*Try it*. Each entry is to be repeated word for word, and the images are to be dropped.

*Data listing*.
[Start of Attachment]

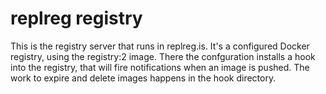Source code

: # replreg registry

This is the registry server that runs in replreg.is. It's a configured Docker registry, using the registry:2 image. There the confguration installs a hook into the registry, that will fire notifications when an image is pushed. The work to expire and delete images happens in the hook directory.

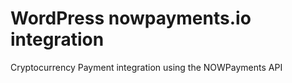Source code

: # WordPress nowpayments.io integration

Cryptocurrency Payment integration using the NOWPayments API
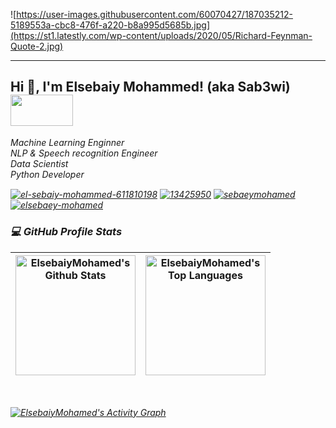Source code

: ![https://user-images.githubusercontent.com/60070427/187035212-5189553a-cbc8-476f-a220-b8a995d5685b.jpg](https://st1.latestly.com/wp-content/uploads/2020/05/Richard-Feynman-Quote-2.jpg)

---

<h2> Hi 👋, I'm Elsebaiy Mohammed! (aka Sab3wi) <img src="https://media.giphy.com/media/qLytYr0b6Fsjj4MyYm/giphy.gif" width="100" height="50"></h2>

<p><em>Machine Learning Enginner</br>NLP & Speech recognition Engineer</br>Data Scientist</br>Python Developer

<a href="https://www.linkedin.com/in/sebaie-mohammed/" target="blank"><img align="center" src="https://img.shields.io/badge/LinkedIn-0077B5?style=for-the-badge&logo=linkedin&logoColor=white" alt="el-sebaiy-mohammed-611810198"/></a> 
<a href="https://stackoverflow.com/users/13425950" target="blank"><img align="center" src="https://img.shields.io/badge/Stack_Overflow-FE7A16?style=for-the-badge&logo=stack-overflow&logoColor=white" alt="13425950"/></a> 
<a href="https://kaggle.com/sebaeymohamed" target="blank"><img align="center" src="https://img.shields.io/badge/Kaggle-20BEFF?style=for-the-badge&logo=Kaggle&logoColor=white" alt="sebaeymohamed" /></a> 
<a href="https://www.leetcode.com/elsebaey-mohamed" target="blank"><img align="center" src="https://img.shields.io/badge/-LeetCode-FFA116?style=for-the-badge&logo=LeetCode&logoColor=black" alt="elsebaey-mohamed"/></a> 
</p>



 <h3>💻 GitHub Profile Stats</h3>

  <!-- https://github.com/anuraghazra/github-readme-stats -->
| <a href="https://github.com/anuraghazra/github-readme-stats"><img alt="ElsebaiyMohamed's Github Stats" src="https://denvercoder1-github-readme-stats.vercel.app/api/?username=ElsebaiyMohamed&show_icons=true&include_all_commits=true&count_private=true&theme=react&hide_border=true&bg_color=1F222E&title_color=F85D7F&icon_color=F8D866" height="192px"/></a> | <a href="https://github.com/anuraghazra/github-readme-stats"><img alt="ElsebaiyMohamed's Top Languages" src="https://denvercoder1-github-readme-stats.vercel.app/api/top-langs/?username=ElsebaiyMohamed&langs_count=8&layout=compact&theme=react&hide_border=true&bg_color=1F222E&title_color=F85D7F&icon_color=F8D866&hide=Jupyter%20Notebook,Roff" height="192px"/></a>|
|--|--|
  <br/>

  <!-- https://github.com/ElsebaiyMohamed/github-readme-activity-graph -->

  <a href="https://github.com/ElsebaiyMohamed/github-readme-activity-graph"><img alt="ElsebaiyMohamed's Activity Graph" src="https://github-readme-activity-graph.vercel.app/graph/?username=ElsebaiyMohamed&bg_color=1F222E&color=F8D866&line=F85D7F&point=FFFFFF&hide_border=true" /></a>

[End of Attachment]

*Written answer*.
Source code

: # replreg registry

This is the registry server that runs in replreg.is. It's a configured Docker registry, using the registry:2 image. There the confguration installs a hook into the registry, that will fire notifications when an image is pushed. The work to expire and delete images happens in the hook directory.

Source code

: # WordPress nowpayments.io integration

Cryptocurrency Payment integration using the NOWPayments API
Source code

: ![https://user-images.githubusercontent.com/60070427/187035212-5189553a-cbc8-476f-a220-b8a995d5685b.jpg](https://st1.latestly.com/wp-content/uploads/2020/05/Richard-Feynman-Quote-2.jpg)

---

<h2> Hi 👋, I'm Elsebaiy Mohammed! (aka Sab3wi) <img src="https://media.giphy.com/media/qLytYr0b6Fsjj4MyYm/giphy.gif" width="100" height="50"></h2>

<p><em>Machine Learning Enginner</br>NLP & Speech recognition Engineer</br>Data Scientist</br>Python Developer

<a href="https://www.linkedin.com/in/sebaie-mohammed/" target="blank"><img align="center" src="https://img.shields.io/badge/LinkedIn-0077B5?style=for-the-badge&logo=linkedin&logoColor=white" alt="el-sebaiy-mohammed-611810198"/></a> 
<a href="https://stackoverflow.com/users/13425950" target="blank"><img align="center" src="https://img.shields.io/badge/Stack_Overflow-FE7A16?style=for-the-badge&logo=stack-overflow&logoColor=white" alt="13425950"/></a> 
<a href="https://kaggle.com/sebaeymohamed" target="blank"><img align="center" src="https://img.shields.io/badge/Kaggle-20BEFF?style=for-the-badge&logo=Kaggle&logoColor=white" alt="sebaeymohamed" /></a> 
<a href="https://www.leetcode.com/elsebaey-mohamed" target="blank"><img align="center" src="https://img.shields.io/badge/-LeetCode-FFA116?style=for-the-badge&logo=LeetCode&logoColor=black" alt="elsebaey-mohamed"/></a> 
</p>



 <h3>💻 GitHub Profile Stats</h3>

  <!-- https://github.com/anuraghazra/github-readme-stats -->
| <a href="https://github.com/anuraghazra/github-readme-stats"><img alt="ElsebaiyMohamed's Github Stats" src="https://denvercoder1-github-readme-stats.vercel.app/api/?username=ElsebaiyMohamed&show_icons=true&include_all_commits=true&count_private=true&theme=react&hide_border=true&bg_color=1F222E&title_color=F85D7F&icon_color=F8D866" height="192px"/></a> | <a href="https://github.com/anuraghazra/github-readme-stats"><img alt="ElsebaiyMohamed's Top Languages" src="https://denvercoder1-github-readme-stats.vercel.app/api/top-langs/?username=ElsebaiyMohamed&langs_count=8&layout=compact&theme=react&hide_border=true&bg_color=1F222E&title_color=F85D7F&icon_color=F8D866&hide=Jupyter%20Notebook,Roff" height="192px"/></a>|
|--|--|
  <br/>

  <!-- https://github.com/ElsebaiyMohamed/github-readme-activity-graph -->

  <a href="https://github.com/ElsebaiyMohamed/github-readme-activity-graph"><img alt="ElsebaiyMohamed's Activity Graph" src="https://github-readme-activity-graph.vercel.app/graph/?username=ElsebaiyMohamed&bg_color=1F222E&color=F8D866&line=F85D7F&point=FFFFFF&hide_border=true" /></a>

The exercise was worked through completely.